Here is a complete breakdown of the Electron Transport Chain (ETC) in relation to the Krebs Cycle, drawn from Harper's Illustrated Biochemistry and Guyton & Hall.
The Krebs Cycle and the ETC - How They Connect
The Krebs cycle (citric acid cycle / TCA cycle) and the ETC are the two central stages of aerobic respiration. The Krebs cycle's primary job is not to make ATP directly - it is to generate reducing equivalents (NADH and FADH2) that feed into the ETC to drive massive ATP production.
Step-by-Step: The Krebs Cycle
The cycle takes place in the mitochondrial matrix. It begins when acetyl-CoA (a 2-carbon unit) condenses with oxaloacetate (4C) to form citrate (6C).
The 8 reactions per turn:
| Step | Substrate → Product | Enzyme | Products |
|---|
| 1 | Oxaloacetate + Acetyl-CoA → Citrate | Citrate synthase | CoA released |
| 2 | Citrate → Isocitrate | Aconitase | via cis-aconitate (2 steps) |
| 3 | Isocitrate → α-Ketoglutarate | Isocitrate dehydrogenase | NADH, CO₂ |
| 4 | α-Ketoglutarate → Succinyl-CoA | α-Ketoglutarate dehydrogenase | NADH, CO₂ |
| 5 | Succinyl-CoA → Succinate | Succinyl-CoA synthetase | GTP (= ATP) - substrate-level phosphorylation |
| 6 | Succinate → Fumarate | Succinate dehydrogenase | FADH₂ |
| 7 | Fumarate → Malate | Fumarase | H₂O added |
| 8 | Malate → Oxaloacetate | Malate dehydrogenase | NADH |
Per turn of the cycle:
- 3 NADH
- 1 FADH₂
- 1 GTP/ATP (substrate-level)
- 2 CO₂ released
The ETC - Where the Real ATP Is Made
The NADH and FADH₂ produced by the Krebs cycle are passed to the respiratory chain (ETC) on the inner mitochondrial membrane.
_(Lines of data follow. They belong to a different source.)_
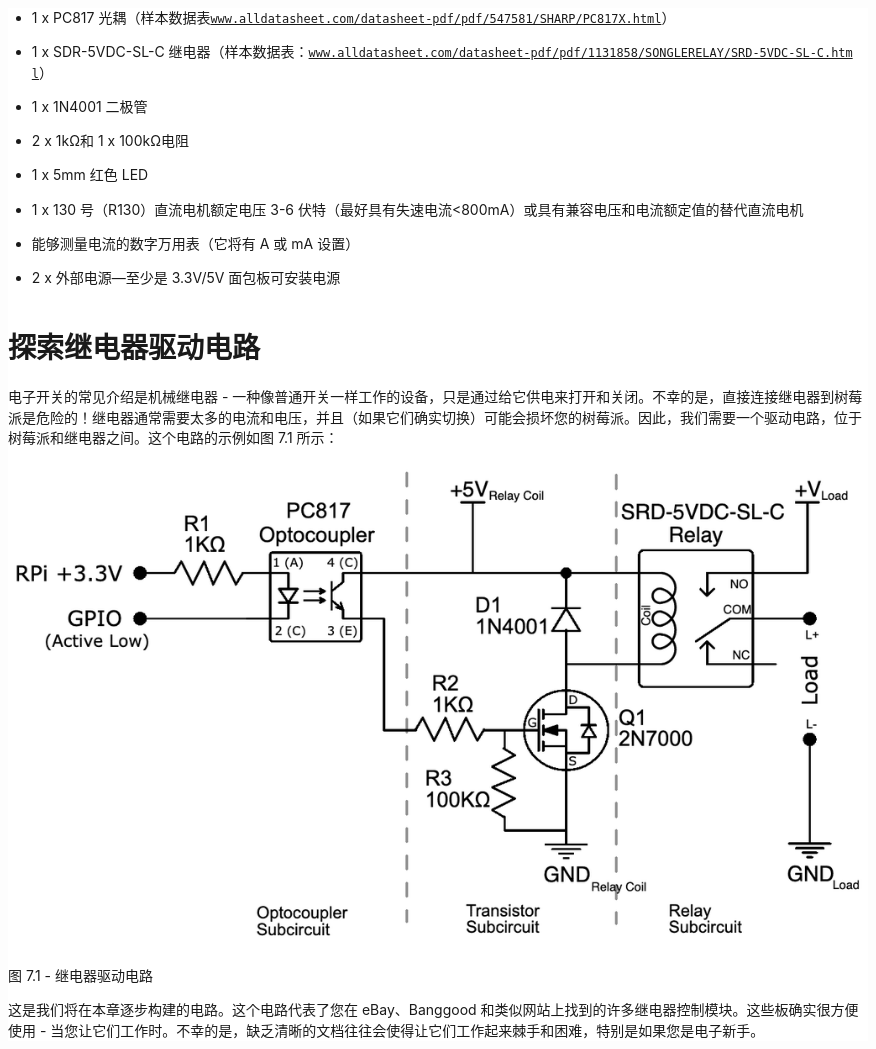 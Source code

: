 +   1 x PC817 光耦（样本数据表[`www.alldatasheet.com/datasheet-pdf/pdf/547581/SHARP/PC817X.html`](https://www.alldatasheet.com/datasheet-pdf/pdf/547581/SHARP/PC817X.html)）

+   1 x SDR-5VDC-SL-C 继电器（样本数据表：[`www.alldatasheet.com/datasheet-pdf/pdf/1131858/SONGLERELAY/SRD-5VDC-SL-C.html`](https://www.alldatasheet.com/datasheet-pdf/pdf/1131858/SONGLERELAY/SRD-5VDC-SL-C.html)）

+   1 x 1N4001 二极管

+   2 x 1kΩ和 1 x 100kΩ电阻

+   1 x 5mm 红色 LED

+   1 x 130 号（R130）直流电机额定电压 3-6 伏特（最好具有失速电流<800mA）或具有兼容电压和电流额定值的替代直流电机

+   能够测量电流的数字万用表（它将有 A 或 mA 设置）

+   2 x 外部电源—至少是 3.3V/5V 面包板可安装电源

# 探索继电器驱动电路

电子开关的常见介绍是机械继电器 - 一种像普通开关一样工作的设备，只是通过给它供电来打开和关闭。不幸的是，直接连接继电器到树莓派是危险的！继电器通常需要太多的电流和电压，并且（如果它们确实切换）可能会损坏您的树莓派。因此，我们需要一个驱动电路，位于树莓派和继电器之间。这个电路的示例如图 7.1 所示：

![](img/ca2a40c5-0e53-42e6-a25f-bf6361a8ddd7.png)

图 7.1 - 继电器驱动电路

这是我们将在本章逐步构建的电路。这个电路代表了您在 eBay、Banggood 和类似网站上找到的许多继电器控制模块。这些板确实很方便使用 - 当您让它们工作时。不幸的是，缺乏清晰的文档往往会使得让它们工作起来棘手和困难，特别是如果您是电子新手。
The ETC consists of 5 protein complexes:
| Complex | Name | Accepts | Passes electrons to |
|---|
| I | NADH-Q oxidoreductase | NADH | Coenzyme Q (ubiquinone) |
| II | Succinate-Q dehydrogenase | FADH₂ (from succinate) | Coenzyme Q |
| III | Q-cytochrome c oxidoreductase | Coenzyme Q | Cytochrome c |
| IV | Cytochrome c oxidase | Cytochrome c | O₂ → H₂O |
| V | ATP synthase | Proton gradient (H⁺) | ADP + Pi → ATP |
FADH₂ enters at Complex II - it bypasses Complex I, so it yields fewer ATP than NADH.
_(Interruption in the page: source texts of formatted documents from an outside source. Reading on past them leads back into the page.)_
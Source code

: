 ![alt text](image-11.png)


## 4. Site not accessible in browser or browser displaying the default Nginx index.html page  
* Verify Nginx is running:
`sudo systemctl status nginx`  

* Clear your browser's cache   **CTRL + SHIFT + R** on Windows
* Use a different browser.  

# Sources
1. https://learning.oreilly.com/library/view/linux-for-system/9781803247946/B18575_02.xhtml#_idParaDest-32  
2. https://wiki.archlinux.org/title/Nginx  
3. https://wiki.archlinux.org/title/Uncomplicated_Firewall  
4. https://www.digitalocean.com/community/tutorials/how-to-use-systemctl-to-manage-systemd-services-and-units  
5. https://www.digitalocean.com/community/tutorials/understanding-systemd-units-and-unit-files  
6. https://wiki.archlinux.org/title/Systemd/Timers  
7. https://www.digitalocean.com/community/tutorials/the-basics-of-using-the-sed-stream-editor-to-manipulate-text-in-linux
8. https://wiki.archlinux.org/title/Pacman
ATP Yield Per Turn of the Krebs Cycle
| Source | ATP yield |
|---|
| 3 NADH × ~2.5 ATP | ~7.5 ATP |
| 1 FADH₂ × ~1.5 ATP | ~1.5 ATP |
| 1 GTP (substrate-level) | 1 ATP |
| Total per turn | ~10 ATP |
Since 2 acetyl-CoA enter per glucose molecule, the Krebs cycle + ETC yields ~20 ATP from one glucose (not counting glycolysis or pyruvate dehydrogenase).
Key Points
- The ETC requires oxygen as the final electron acceptor (Complex IV). Without O₂, NADH/FADH₂ cannot be reoxidized, the Krebs cycle stalls, and only glycolysis continues (anaerobic).
- 4 B-vitamins are essential cofactors in the Krebs cycle: riboflavin (FAD), niacin (NAD⁺), thiamine (B1, for α-ketoglutarate dehydrogenase), and pantothenic acid (as CoA).
- The Krebs cycle is amphibolic - it functions in both catabolism AND anabolism (supplying intermediates for gluconeogenesis, amino acid synthesis, and fatty acid synthesis).
- The mechanism linking the ETC to ATP synthesis is the chemiosmotic mechanism - protons are pumped out across the inner mitochondrial membrane by Complexes I, III, and IV, creating a gradient that drives ATP synthase (Complex V).